The 9th Circuit did temper its decision by stating that it “did not relieve municipalities of the constraints imposed upon them by the [Telecommunications Act].” Moreover, the court continued, “[a] city that invokes aesthetics as a basis for a [wireless communications facility] permit denial is required to produce substantial evidence to support its decision, and, even if it makes that showing, its decision is nevertheless invalid if it operates as a prohibition on the provision of wireless service in violation of 47 U.S.C. § 332(c)(7)(B)(i)(II).”
With respect to the second prong of the MetroPCS Test, the 9th Circuit held that the City’s decision was “supported by such relevant evidence that a reasonable mind might accept as adequate.” Having decided the second prong of the test, the 9th Circuit reversed the District Court’s determination that the City violated 47 U.S.C. § 332(c)(7)(B)(iii) by considering aesthetics in denying Sprint’s applications.7
The impact of this decision is yet to be seen.

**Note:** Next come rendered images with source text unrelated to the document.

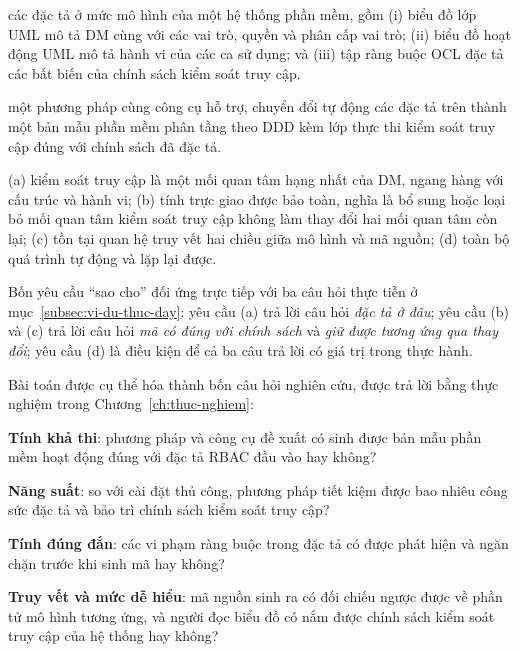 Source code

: \begin{description}[leftmargin=2.4em,style=nextline,itemsep=3pt]
  \item[Cho:] các đặc tả ở mức mô hình của một hệ thống phần mềm, gồm (i) biểu đồ lớp UML mô tả DM cùng với các vai trò, quyền và phân cấp vai trò; (ii) biểu đồ hoạt động UML mô tả hành vi của các ca sử dụng; và (iii) tập ràng buộc OCL đặc tả các bất biến của chính sách kiểm soát truy cập.
  \item[Tìm:] một phương pháp cùng công cụ hỗ trợ, chuyển đổi tự động các đặc tả trên thành một bản mẫu phần mềm phân tầng theo DDD kèm lớp thực thi kiểm soát truy cập đúng với chính sách đã đặc tả.
  \item[Sao cho:] (a) kiểm soát truy cập là một mối quan tâm hạng nhất của DM, ngang hàng với cấu trúc và hành vi; (b) tính trực giao được bảo toàn, nghĩa là bổ sung hoặc loại bỏ mối quan tâm kiểm soát truy cập không làm thay đổi hai mối quan tâm còn lại; (c) tồn tại quan hệ truy vết hai chiều giữa mô hình và mã nguồn; (d) toàn bộ quá trình tự động và lặp lại được.
\end{description}

Bốn yêu cầu ``sao cho'' đối ứng trực tiếp với ba câu hỏi thực tiễn ở mục~\ref{subsec:vi-du-thuc-day}: yêu cầu (a) trả lời câu hỏi \emph{đặc tả ở đâu}; yêu cầu (b) và (c) trả lời câu hỏi \emph{mã có đúng với chính sách} và \emph{giữ được tương ứng qua thay đổi}; yêu cầu (d) là điều kiện để cả ba câu trả lời có giá trị trong thực hành.

Bài toán được cụ thể hóa thành bốn câu hỏi nghiên cứu, được trả lời bằng thực nghiệm trong Chương~\ref{ch:thuc-nghiem}:

\begin{description}[leftmargin=3.4em,style=sameline,itemsep=3pt]
  \item[RQ1.] \textbf{Tính khả thi}: phương pháp và công cụ đề xuất có sinh được bản mẫu phần mềm hoạt động đúng với đặc tả RBAC đầu vào hay không?
  \item[RQ2.] \textbf{Năng suất}: so với cài đặt thủ công, phương pháp tiết kiệm được bao nhiêu công sức đặc tả và bảo trì chính sách kiểm soát truy cập?
  \item[RQ3.] \textbf{Tính đúng đắn}: các vi phạm ràng buộc trong đặc tả có được phát hiện và ngăn chặn trước khi sinh mã hay không?
  \item[RQ4.] \textbf{Truy vết và mức dễ hiểu}: mã nguồn sinh ra có đối chiếu ngược được về phần tử mô hình tương ứng, và người đọc biểu đồ có nắm được chính sách kiểm soát truy cập của hệ thống hay không?
\end{description}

Ninth Circuit decisions are not binding on California state courts, and, on Oct. 28, 2009, Sprint petitioned the 9th Circuit for rehearing en banc, noting that the decision disregarded and was inconsistent with existing California court decisions and other 9th Circuit decisions. Moreover, the particular facts of the Sprint applications may not exist in other rights-of-way installations.
1 No.05-56106 (9th Cir. Oct. 14, 2009).
2 400 F.3d 715 (9th Cir. 2005).
3 “Any decision … to deny a request to place, construct or modify personal wireless service facilities shall be in writing and supported by substantial evidence contained in a written record.”
4 Cal. Pub. Util. Code § 7901.
5 Cal. Pub. Util. Code § 7901.1.
6 197 Cal. App.2d 133, 146 (Cal Ct. App. 1961).
7 The 9th Circuit also held that the City’s decision did not constitute an effective prohibition under section 332(c)(7)(b)(i)(ii), finding that the District Court’s factual findings regarding the existence of a “significant gap” were insufficient to support summary judgment because they were disputed in the record below.